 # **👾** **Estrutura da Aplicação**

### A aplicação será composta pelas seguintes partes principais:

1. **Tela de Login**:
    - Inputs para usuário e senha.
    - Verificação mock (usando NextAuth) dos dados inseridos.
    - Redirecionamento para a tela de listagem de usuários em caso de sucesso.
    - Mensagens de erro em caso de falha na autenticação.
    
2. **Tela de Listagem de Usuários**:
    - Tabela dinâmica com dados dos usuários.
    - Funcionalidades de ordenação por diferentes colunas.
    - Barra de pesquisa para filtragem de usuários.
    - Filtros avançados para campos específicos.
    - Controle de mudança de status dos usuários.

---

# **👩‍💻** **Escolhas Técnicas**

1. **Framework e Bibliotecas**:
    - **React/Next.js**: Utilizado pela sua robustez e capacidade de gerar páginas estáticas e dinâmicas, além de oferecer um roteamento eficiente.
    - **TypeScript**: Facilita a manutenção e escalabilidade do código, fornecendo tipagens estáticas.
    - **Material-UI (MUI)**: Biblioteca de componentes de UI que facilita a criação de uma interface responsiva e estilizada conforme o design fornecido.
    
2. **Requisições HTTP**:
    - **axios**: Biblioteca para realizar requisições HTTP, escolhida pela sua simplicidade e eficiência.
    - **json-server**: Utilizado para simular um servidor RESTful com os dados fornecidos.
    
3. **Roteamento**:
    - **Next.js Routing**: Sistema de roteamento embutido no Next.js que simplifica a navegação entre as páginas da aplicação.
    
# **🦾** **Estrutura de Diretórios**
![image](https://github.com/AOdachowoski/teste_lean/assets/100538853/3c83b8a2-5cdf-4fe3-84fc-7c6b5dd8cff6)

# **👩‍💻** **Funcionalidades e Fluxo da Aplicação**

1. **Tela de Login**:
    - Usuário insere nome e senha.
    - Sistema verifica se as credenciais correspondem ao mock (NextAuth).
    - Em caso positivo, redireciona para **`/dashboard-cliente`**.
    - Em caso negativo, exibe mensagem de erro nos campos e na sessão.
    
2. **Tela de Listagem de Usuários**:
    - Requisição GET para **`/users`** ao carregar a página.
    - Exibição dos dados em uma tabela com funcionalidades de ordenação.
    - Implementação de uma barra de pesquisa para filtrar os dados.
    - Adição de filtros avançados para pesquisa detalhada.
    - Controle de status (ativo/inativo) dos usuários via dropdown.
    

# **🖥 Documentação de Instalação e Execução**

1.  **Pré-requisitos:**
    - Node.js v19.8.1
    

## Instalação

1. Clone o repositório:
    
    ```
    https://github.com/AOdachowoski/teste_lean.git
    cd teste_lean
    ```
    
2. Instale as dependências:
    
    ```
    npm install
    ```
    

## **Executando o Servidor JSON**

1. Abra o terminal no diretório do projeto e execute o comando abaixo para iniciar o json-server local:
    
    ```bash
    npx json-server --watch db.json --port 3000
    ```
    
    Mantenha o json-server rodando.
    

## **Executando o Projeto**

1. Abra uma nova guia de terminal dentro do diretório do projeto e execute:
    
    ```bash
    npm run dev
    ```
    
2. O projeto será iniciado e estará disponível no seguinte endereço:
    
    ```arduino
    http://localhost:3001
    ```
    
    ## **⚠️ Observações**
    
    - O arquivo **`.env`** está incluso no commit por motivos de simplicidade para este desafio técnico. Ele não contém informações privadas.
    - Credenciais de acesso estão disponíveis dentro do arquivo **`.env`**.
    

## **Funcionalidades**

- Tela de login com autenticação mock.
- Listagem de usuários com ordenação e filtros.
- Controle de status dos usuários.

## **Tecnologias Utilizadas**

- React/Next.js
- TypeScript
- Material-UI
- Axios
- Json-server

> **Exercise directions**
The required answer is each line of the entries containing the string "senha".

> **Solution to the problem**
    - Inputs para usuário e senha.
    - Usuário insere nome e senha.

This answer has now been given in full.